First off, let me be up front - I am an idiot. I have spent the past hour trying to make a red strobe light for a game I’ve been working on. I used a shaped cylinder with a spot-light source inside it, set to spin on its x-axis u sing logic brick function. I set the normals on the cylinder to inverted so that I got the light to shine through it. It looks awful… horribly awful… I am ashamed to post this but I am at a loss and need some direction. Such a simple thing but I cant get it right!

Interestingly enough when I isolated the light source onto a blank .blend, the effect changed slightly (even worse), so I am attaching a photo of what it looks like “in game”. As you can see the projected dot is too small and the object in general lacks that ‘reflective flashiness’ that a real strobe light would feature.

Any help would be sincerely appreciated. :frowning:

The game engine is not simulating real light. So you need to know how it works and how to “mimic” the occurrence of real light with what it does.

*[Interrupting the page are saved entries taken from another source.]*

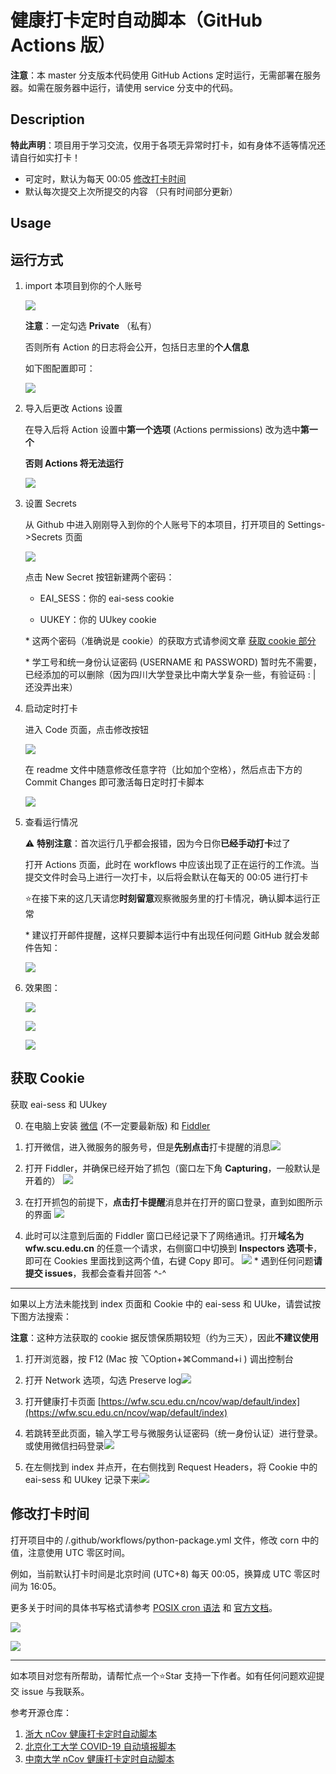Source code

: # 健康打卡定时自动脚本（GitHub Actions 版）

**注意**：本 master 分支版本代码使用 GitHub Actions 定时运行，无需部署在服务器。如需在服务器中运行，请使用 service 分支中的代码。

## Description

**特此声明**：项目用于学习交流，仅用于各项无异常时打卡，如有身体不适等情况还请自行如实打卡！

* 可定时，默认为每天 00:05 [修改打卡时间](#修改打卡时间)
* 默认每次提交上次所提交的内容 （只有时间部分更新）

##  Usage

## 运行方式

1. import 本项目到你的个人账号

    ![](https://s2.loli.net/2022/08/13/cg2Rpn7OqKavzmM.png)

    **注意**：一定勾选 **Private** （私有）

    否则所有 Action 的日志将会公开，包括日志里的**个人信息**

    如下图配置即可：

    ![](https://s2.loli.net/2022/08/13/jAmQkhe9ta7s5vP.jpg)

2. 导入后更改 Actions 设置

    在导入后将 Action 设置中**第一个选项** (Actions permissions) 改为选中**第一个**

    **否则 Actions 将无法运行**

    ![](https://s2.loli.net/2022/08/13/IzprhGtUfyAQdHV.jpg)

3. 设置 Secrets

     从 Github 中进入刚刚导入到你的个人账号下的本项目，打开项目的 Settings->Secrets 页面


    ![](https://s2.loli.net/2022/08/13/xbuE7Flyn3st1k9.png)

    点击 New Secret 按钮新建两个密码：

    * EAI_SESS：你的 eai-sess cookie

    * UUKEY：你的 UUkey cookie

    \* 这两个密码（准确说是 cookie）的获取方式请参阅文章 [获取 cookie 部分](#获取-cookie)

    \* 学工号和统一身份认证密码 (USERNAME 和 PASSWORD) 暂时先不需要，已经添加的可以删除（因为四川大学登录比中南大学复杂一些，有验证码 : | 还没弄出来）
4. 启动定时打卡

    进入 Code 页面，点击修改按钮

    ![](https://s2.loli.net/2022/08/13/jaO4nR5xJ1NtDWY.png)

    在 readme 文件中随意修改任意字符（比如加个空格），然后点击下方的 Commit Changes 即可激活每日定时打卡脚本

    ![](https://s2.loli.net/2022/08/13/z13PKxGfkaQroVd.png)

5. 查看运行情况

    ⚠ **特别注意**：首次运行几乎都会报错，因为今日你**已经手动打卡**过了

    打开 Actions 页面，此时在 workflows 中应该出现了正在运行的工作流。当提交文件时会马上进行一次打卡，以后将会默认在每天的 00:05 进行打卡

    ⭐在接下来的这几天请您**时刻留意**观察微服务里的打卡情况，确认脚本运行正常

    \* 建议打开邮件提醒，这样只要脚本运行中有出现任何问题 GitHub 就会发邮件告知：

    ![](https://s2.loli.net/2022/09/22/IUAspFxd6uYWfOn.png)

6. 效果图：

    ![](https://s2.loli.net/2022/08/13/7pHABnJcv8Cdhji.png)

    ![](https://s2.loli.net/2022/08/13/LMmujI9Wthx6lcS.png)

    ![](https://s2.loli.net/2022/08/13/3CqFYj1Un28GgQw.png)

## 获取 Cookie

获取 eai-sess 和 UUkey

0. 在电脑上安装 [微信](https://pc.weixin.qq.com/?t=win_weixin&lang=zh_CN) (不一定要最新版) 和 [Fiddler](https://telerik-fiddler.s3.amazonaws.com/fiddler/FiddlerSetup.exe)

1. 打开微信，进入微服务的服务号，但是**先别点击**打卡提醒的消息![](https://s2.loli.net/2022/09/13/YUpeiA9cbTkZCWy.png)

2. 打开 Fiddler，并确保已经开始了抓包（窗口左下角 **Capturing**，一般默认是开着的）
![](https://s2.loli.net/2022/09/13/8cJKAQGqV6UYXdB.png)

3. 在打开抓包的前提下，**点击打卡提醒**消息并在打开的窗口登录，直到如图所示的界面
![](https://s2.loli.net/2022/09/13/lsgmKr5uOyzWYhc.png)

4. 此时可以注意到后面的 Fiddler 窗口已经记录下了网络通讯。打开**域名为 wfw.scu.edu.cn** 的任意一个请求，右侧窗口中切换到 **Inspectors 选项卡**，即可在 Cookies 里面找到这两个值，右键 Copy 即可。
![](https://s2.loli.net/2022/09/13/SdgrCQnPMm1KZNa.png)
\* 遇到任何问题**请提交 issues**，我都会查看并回答 ^-^
---
如果以上方法未能找到 index 页面和 Cookie 中的 eai-sess 和 UUke，请尝试按下图方法搜索：

**注意**：这种方法获取的 cookie 据反馈保质期较短（约为三天），因此**不建议使用**

1. 打开浏览器，按 F12 (Mac 按 ⌥Option+⌘Command+i ) 调出控制台

2. 打开 Network 选项，勾选 Preserve log![](https://s2.loli.net/2022/08/13/NslBm98qkfuvpyM.png)

3. 打开健康打卡页面 [https://wfw.scu.edu.cn/ncov/wap/default/index](https://wfw.scu.edu.cn/ncov/wap/default/index)

4. 若跳转至此页面，输入学工号与微服务认证密码（统一身份认证）进行登录。或使用微信扫码登录![](https://s2.loli.net/2022/08/13/oGUukrQn4F1iJyP.jpg)

5. 在左侧找到 index 并点开，在右侧找到 Request Headers，将 Cookie 中的 eai-sess 和 UUkey 记录下来![](https://s2.loli.net/2022/08/13/Ejw5tI6md9MnTeH.png)

## 修改打卡时间

打开项目中的 /.github/workflows/python-package.yml 文件，修改 corn 中的值，注意使用 UTC 零区时间。

例如，当前默认打卡时间是北京时间 (UTC+8) 每天 00:05，换算成 UTC 零区时间为 16:05。

更多关于时间的具体书写格式请参考 [POSIX cron 语法](https://crontab.guru/) 和 [官方文档](https://docs.github.com/cn/actions/reference/events-that-trigger-workflows#)。

![](https://s2.loli.net/2022/08/13/8TqZ52M4haBjtbP.png)

![](https://s2.loli.net/2022/08/13/nChqYb4vEFesruK.png)

---

如本项目对您有所帮助，请帮忙点一个⭐Star 支持一下作者。如有任何问题欢迎提交 issue 与我联系。

参考开源仓库：

1. [浙大 nCov 健康打卡定时自动脚本](https://github.com/Tishacy/ZJU-nCov-Hitcarder)
2. [北京化工大学 COVID-19 自动填报脚本](https://github.com/W0n9/BUCT_nCoV_Report)
3. [中南大学 nCov 健康打卡定时自动脚本](https://github.com/lxy764139720/Auto_Attendance)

A) Game lights are invisible, you can only see the effect of the light at meshes. With the turning spot light you seem to be on a good way. You could even animate the lights output on/off etc… It would result in a strobe effect too.

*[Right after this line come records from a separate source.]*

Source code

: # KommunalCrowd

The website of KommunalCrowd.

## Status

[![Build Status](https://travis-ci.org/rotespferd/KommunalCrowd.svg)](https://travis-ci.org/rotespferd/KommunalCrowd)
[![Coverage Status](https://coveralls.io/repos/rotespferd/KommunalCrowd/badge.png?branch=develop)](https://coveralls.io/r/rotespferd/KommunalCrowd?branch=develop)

B) Game lights will never blind you. This is because they are (A) invisible. You could only be blinded be reflective surfaces, but in this case this surface is blinding you, not the light. In difference to real world physics the blinding is limited to the surface (no bloom, blur or whatever).

C) to visualize the light source (bulb) you need a different object to act as light emitting device. Obviously you should exclude it from shade calculation otherwise, it would block the effect of the game light (if you use shadow at all).

A simple light bulb can be created by a sphere with an bright non-shaded material. It still has no blinding effect, but at an bulb this does not matter that much.

To get blur/bloom effects you can either use other Halo-material objects or shaders.

The get the strobe effect, you should be able to switch the blinding effect on and off.

Hint: the bulb animation and the light animation do not need to match. Nobody could ever tell they do/or do not. The human brain gets very confused by strobe effects.

Thanks, this is pretty helpful advice, actually. I will work on it and post the model if I get it looking decent enough. One question, I had at one point played around with materials and managed to make a very metallic and very reflective texture. I have completely forgotten how I did this, but do you have any thoughts on recreating?

In Texture tab try turning Cloud to Reflection… hope that is the effect you are trying to re create.

Edit: i mean UV mapping not clouds, change clouds too ImageOrMovie.

Is this at all what you’re looking for?
http://en.file-upload.net/download-9067789/Strobe.blend.html

Ughh… why is it so hard (impossible) to upload videos onto the forum? Anyway, I got it improved some but I am still disappointed and being a perfectionist, this is driving me crazy. See video at: DELETED. I intentionally kept a bigger portion of the scene in and even the audio… wanted you to get a feel for the vibe I am trying to create.

Also, what about a blinking “point” light? Any quick way to do that for a runway? Sorry for the newbie questions… I am an international relations guy trying to get into media/game development and this is the result… crap… but I am quickly learning a lot! This is a great community!

Saika - I was using Linux at the time and that download was for a .exe …

This forum is not supposed to upload videos. If you want that there are plenty of video hosting services out there. You can easily link the according videos here.

http://www.filedropper.com/strobe

Hey this is perfect for the runway lights in pairs… Thanks Saika! Very kind of you.